**Data for this exercise**
+-------+
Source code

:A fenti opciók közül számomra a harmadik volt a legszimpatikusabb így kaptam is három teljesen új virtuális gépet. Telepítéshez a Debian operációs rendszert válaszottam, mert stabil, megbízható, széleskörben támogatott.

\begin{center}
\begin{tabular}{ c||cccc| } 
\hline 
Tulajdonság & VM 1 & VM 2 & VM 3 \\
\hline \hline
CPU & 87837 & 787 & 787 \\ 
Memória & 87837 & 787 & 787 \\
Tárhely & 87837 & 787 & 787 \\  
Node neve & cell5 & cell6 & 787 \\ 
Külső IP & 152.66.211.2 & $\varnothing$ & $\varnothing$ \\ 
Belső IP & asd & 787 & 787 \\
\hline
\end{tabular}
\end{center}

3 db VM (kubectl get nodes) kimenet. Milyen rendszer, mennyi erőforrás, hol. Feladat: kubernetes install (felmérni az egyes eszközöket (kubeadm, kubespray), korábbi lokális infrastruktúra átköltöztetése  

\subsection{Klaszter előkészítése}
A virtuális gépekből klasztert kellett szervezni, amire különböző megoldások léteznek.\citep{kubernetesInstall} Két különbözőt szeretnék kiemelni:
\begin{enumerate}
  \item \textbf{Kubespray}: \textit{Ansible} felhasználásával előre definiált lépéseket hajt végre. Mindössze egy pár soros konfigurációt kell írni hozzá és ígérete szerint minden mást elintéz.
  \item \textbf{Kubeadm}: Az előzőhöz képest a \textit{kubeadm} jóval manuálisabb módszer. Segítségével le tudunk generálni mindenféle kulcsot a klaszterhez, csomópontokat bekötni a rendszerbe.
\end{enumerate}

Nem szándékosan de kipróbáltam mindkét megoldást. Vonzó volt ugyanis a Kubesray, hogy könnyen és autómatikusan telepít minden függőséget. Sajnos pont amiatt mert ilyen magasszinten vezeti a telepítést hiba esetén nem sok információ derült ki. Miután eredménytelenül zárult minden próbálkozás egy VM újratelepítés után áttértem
+-------+
**What you need to do**
Only lines that include "kubeadm" belong in the answer; copy all of them from the listing.

**Response area**
3 db VM (kubectl get nodes) kimenet. Milyen rendszer, mennyi erőforrás, hol. Feladat: kubernetes install (felmérni az egyes eszközöket (kubeadm, kubespray), korábbi lokális infrastruktúra átköltöztetése  
  \item \textbf{Kubeadm}: Az előzőhöz képest a \textit{kubeadm} jóval manuálisabb módszer. Segítségével le tudunk generálni mindenféle kulcsot a klaszterhez, csomópontokat bekötni a rendszerbe.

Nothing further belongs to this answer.